Monday, February 23, 2009

Roundtable Discussion - How We Got Published

Patti here: On the last Monday of each month, we choose a topic all of us are eager to talk about. This week, we want to encourage you in your journey toward publication by sharing our unique journeys. We don't know each other's stories, so this will be a day of discovery for us, too. I suspect some distinct commonalities and surprising detours to surface. After all, some of us took the scenic route! We've agreed to keep our accounts short, so feel free to ask questions. We'll be here! We are also open to discussing your questions about the publishing process. If we don't have the answer, we'll find someone who does. Don't be shy - if you're wondering something, you can be sure many other people are wondering the same thing!

Patti's Story:
I first heard I should be a writer the year Jesus came into my life at age fourteen. My first novel, Like a Watered Garden, released 34 years later! In between, I wrote Christmas letters, the instructions for a new line of fertilizer, and tons of college papers. I fell 17 quarter units short of a journalism degree (got my M.R.S. degree instead), so I returned to college much later to get my English Literature degree. I taught for four years, but read books about novel writing and attended a fiction writing class during school breaks. It took me months and months to write the first chapter. I sent the chapter to a writers conference for a paid critique. The critiquer suggested I write two more chapters and send them to Bethany House, who eventually rejected the manuscript.

*INTERMISSION for 2 years to recover from injury. No writing! A difficult, yet rich time.

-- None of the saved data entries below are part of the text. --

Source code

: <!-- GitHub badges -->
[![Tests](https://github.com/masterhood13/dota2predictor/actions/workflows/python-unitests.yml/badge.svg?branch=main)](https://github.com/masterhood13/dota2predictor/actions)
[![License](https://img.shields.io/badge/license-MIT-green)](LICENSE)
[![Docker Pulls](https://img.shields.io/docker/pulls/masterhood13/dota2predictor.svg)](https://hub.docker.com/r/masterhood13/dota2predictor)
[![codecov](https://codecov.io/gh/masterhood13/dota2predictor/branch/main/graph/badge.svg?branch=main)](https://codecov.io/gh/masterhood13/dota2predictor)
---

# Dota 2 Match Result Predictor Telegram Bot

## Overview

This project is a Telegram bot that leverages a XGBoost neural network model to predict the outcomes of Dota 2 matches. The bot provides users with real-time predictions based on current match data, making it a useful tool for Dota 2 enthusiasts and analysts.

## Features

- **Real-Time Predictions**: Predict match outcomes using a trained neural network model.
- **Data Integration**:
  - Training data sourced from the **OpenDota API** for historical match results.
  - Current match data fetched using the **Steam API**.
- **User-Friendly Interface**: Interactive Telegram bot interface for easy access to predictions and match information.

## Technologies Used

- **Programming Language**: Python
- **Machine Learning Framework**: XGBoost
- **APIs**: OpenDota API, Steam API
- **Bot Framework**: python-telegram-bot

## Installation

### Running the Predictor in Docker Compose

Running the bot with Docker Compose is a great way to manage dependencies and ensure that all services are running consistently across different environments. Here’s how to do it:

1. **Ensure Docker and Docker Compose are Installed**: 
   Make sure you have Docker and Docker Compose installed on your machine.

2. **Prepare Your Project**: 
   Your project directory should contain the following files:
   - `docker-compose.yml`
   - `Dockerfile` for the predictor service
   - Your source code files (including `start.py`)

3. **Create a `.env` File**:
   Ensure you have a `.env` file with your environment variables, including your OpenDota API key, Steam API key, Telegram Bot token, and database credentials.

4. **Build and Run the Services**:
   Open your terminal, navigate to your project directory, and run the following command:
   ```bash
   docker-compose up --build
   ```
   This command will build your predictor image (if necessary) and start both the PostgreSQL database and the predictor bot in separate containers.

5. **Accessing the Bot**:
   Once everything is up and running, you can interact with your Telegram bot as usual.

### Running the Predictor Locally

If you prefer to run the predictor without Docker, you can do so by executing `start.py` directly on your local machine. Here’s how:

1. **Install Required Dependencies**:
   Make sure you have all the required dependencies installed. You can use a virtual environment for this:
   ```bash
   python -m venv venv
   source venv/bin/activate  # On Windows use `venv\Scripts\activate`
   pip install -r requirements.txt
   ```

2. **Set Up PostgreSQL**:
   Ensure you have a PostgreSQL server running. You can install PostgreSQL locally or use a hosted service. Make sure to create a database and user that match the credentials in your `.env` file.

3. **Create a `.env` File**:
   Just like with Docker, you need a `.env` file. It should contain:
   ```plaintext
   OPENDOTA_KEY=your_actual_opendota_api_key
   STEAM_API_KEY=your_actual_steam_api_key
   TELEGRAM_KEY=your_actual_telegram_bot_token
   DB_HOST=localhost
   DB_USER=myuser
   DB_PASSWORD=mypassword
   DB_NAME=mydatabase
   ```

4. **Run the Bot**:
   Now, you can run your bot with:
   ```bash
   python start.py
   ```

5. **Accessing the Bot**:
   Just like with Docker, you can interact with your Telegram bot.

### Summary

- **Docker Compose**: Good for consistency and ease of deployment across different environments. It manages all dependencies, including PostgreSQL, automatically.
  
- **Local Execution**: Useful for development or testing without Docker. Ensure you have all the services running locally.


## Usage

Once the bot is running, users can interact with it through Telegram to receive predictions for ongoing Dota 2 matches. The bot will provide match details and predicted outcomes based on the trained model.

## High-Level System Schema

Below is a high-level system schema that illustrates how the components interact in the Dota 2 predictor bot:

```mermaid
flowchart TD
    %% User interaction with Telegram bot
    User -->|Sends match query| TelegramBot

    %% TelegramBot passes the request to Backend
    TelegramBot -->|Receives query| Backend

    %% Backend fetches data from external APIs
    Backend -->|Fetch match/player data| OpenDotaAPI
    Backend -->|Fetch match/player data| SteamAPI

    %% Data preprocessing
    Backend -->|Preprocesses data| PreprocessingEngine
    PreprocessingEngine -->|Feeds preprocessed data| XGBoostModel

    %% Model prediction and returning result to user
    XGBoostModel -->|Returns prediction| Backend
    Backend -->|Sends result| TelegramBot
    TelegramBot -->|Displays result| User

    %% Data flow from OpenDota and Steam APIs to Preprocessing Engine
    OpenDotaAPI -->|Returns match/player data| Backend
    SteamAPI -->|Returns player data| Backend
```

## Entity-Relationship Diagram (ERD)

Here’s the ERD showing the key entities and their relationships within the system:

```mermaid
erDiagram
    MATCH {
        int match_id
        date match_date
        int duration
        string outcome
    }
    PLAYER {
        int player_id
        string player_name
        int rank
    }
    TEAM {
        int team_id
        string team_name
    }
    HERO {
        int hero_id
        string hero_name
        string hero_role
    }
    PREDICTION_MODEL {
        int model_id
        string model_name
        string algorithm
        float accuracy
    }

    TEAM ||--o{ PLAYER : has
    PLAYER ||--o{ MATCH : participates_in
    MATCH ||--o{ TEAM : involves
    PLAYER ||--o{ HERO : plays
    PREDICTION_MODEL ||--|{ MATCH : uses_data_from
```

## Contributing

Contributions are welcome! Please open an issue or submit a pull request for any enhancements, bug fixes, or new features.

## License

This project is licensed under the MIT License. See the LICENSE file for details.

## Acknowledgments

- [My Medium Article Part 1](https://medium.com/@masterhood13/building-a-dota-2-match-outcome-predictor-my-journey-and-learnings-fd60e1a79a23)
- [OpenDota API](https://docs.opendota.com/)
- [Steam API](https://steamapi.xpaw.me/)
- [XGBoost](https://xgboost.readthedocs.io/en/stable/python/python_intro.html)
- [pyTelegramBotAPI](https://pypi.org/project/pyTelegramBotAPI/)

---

I submitted the completed manuscript to an agent who took it to ICRS. Six houses requested the manuscript and three made offers. Bethany House--hmm--made the best offer, so they published my first three novels.

Kathleen's Story:
I can't remember a time when I didn't want to write. At every stage in my life there was someone - usually a teacher - who encouraged me. But in my little bean, authors were like rock stars. I couldn't imagine ever becoming one of them.

Finally, in 1999, a friend encouraged me to attend the Mount Hermon Christian Writers Conference. While I wrung my hands wondering if I should go, my husband helped me pack and pushed me out the door. I arrived at lunchtime just before the opening ceremony, and found myself in a dining hall full of really, really normal looking people. There were hundreds of authors in the room, some of them famous. Not only that, but there were editors and agents, and if authors were like rock stars, well, these guys were the erudite, all-knowing gods and goddesses of the publishing world. They scared me to death.

Except, standing in that room, I couldn't tell who were the editors, the agents, the really famous authors. When I did begin to sort them out, I was struck, more than anything else, by their chewed fingernails, their graying or thinning hair, their struggles with their weight. Their normal-ness. Their friendliness.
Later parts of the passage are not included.